State Farm Mutual Automobile Insurance Company
David Rosenfield, et al.

The opinion of the court was delivered by: LUDWIG

 Ludwig, J.

 In this action, State Farm Automobile Insurance Company sued to recover payments made as a result of an allegedly fraudulent automobile accident insurance scheme. Defendants are attorneys David M. Rosenfield *fn1" and Elliott Raskin and physicians John L. Cionci, Jordan B. Colletta, *fn2" Frank Caruso, *fn3" Edward I. Cooper and Armand Castagna. *fn4" All of the defendants pleaded guilty or were convicted of criminal charges. *fn5" Based on these guilty pleas and convictions, State Farm moved for partial summary judgment against defendants Raskin, Cionci and Castagna as to civil RICO (Count II) and fraud (Count IV) and against defendant Caruso as to civil RICO.

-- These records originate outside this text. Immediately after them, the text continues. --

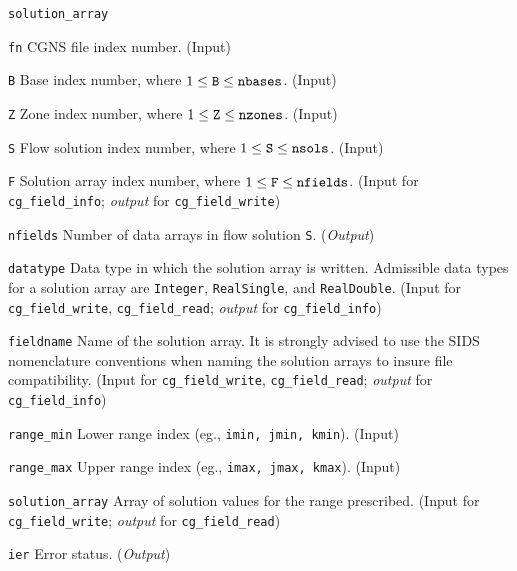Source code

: \begin{Ventryi}{\texttt{solution\_array}}\raggedright
\item [\texttt{fn}]
      CGNS file index number.
      (\textcolor{input}{Input})
\item [\texttt{B}]
      Base index number, where $1 \leq \text{\texttt{B}} \leq \text{\texttt{nbases}}$.
      (\textcolor{input}{Input})
\item [\texttt{Z}]
      Zone index number, where $1 \leq \text{\texttt{Z}} \leq \text{\texttt{nzones}}$.
      (\textcolor{input}{Input})
\item [\texttt{S}]
      Flow solution index number, where $1 \leq \text{\texttt{S}} \leq \text{\texttt{nsols}}$.
      (\textcolor{input}{Input})
\item [\texttt{F}]
      Solution array index number, where $1 \leq \text{\texttt{F}} \leq \text{\texttt{nfields}}$.
      (\textcolor{input}{Input} for \texttt{cg\_field\_info};
      \textcolor{output}{\textit{output}} for \texttt{cg\_field\_write})
\item [\texttt{nfields}]
      Number of data arrays in flow solution \texttt{S}.
      (\textcolor{output}{\textit{Output}})
\item [\texttt{datatype}]
      Data type in which the solution array is written.
      Admissible data types for a solution array are \texttt{Integer},
      \texttt{RealSingle}, and \texttt{RealDouble}.
      (\textcolor{input}{Input} for \texttt{cg\_field\_write},
      \texttt{cg\_field\_read};
      \textcolor{output}{\textit{output}} for \texttt{cg\_field\_info})
\item [\texttt{fieldname}]
      Name of the solution array.
      It is strongly advised to use the SIDS nomenclature conventions
      when naming the solution arrays to insure file compatibility.
      (\textcolor{input}{Input} for \texttt{cg\_field\_write},
      \texttt{cg\_field\_read};
      \textcolor{output}{\textit{output}} for \texttt{cg\_field\_info})
\item [\texttt{range\_min}]
      Lower range index (eg., \texttt{imin, jmin, kmin}).
      (\textcolor{input}{Input})
\item [\texttt{range\_max}]
      Upper range index (eg., \texttt{imax, jmax, kmax}).
      (\textcolor{input}{Input})
\item [\texttt{solution\_array}]
      Array of solution values for the range prescribed.
      (\textcolor{input}{Input} for \texttt{cg\_field\_write};
      \textcolor{output}{\textit{output}} for \texttt{cg\_field\_read})
\item [\texttt{ier}]
      Error status.
      (\textcolor{output}{\textit{Output}})
\end{Ventryi}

 An order was entered granting State Farm's motion for partial summary judgment as to Raskin, who moved for reconsideration. State Farm's partial summary judgment motion as to Cionci, Castagna and Caruso was denied, and State Farm moved for reconsideration. *fn6" Both motions for reconsideration concern the civil RICO counts only.

 State Farm contends that partial summary judgment *fn7" is appropriate as to all four defendants, not only as to Raskin. As to Raskin's motion for reconsideration, State Farm's position is well taken. With regard to Castagna, Cionci and Caruso, because triable issues of fact persist, State Farm's motion for reconsideration must be denied.

 I. Raskin

 No issue of material fact remains as to Raskin's liability for civil RICO. State Farm relies on defendant's guilty plea to mail fraud. When a party invokes collateral estoppel based on a guilty plea, a court must examine the record of the criminal proceedings or plea colloquy to determine what issues were comprehended and decided. De Cavalcante v. Commissioner, 620 F.2d 23, 27 n.10 (3d Cir. 1980); Seiffert v. Green, No. 81-1956, slip op. (E.D. Pa. July 15, 1987); Salvation Army Corp. v. Dumont Export Corp., No. 85-5685, slip op. (E.D. Pa. Oct. 3, 1986). Collateral estoppel applies only to questions "'directly put in issue and directly determined' in the criminal prosecution." United States v. Uzzell, 648 F. Supp. 1362, 1364 (D.D.C. 1986) (quoting Emich Motors Corp. v. General Motors Corp., 340 U.S. 558, 569, 71 S. Ct. 408, 414, 95 L. Ed. 534 (1951)). Given Raskin's plea colloquy, collateral estoppel prevents Raskin from disputing having committed mail fraud in conjunction with the alleged insurance fraud scheme.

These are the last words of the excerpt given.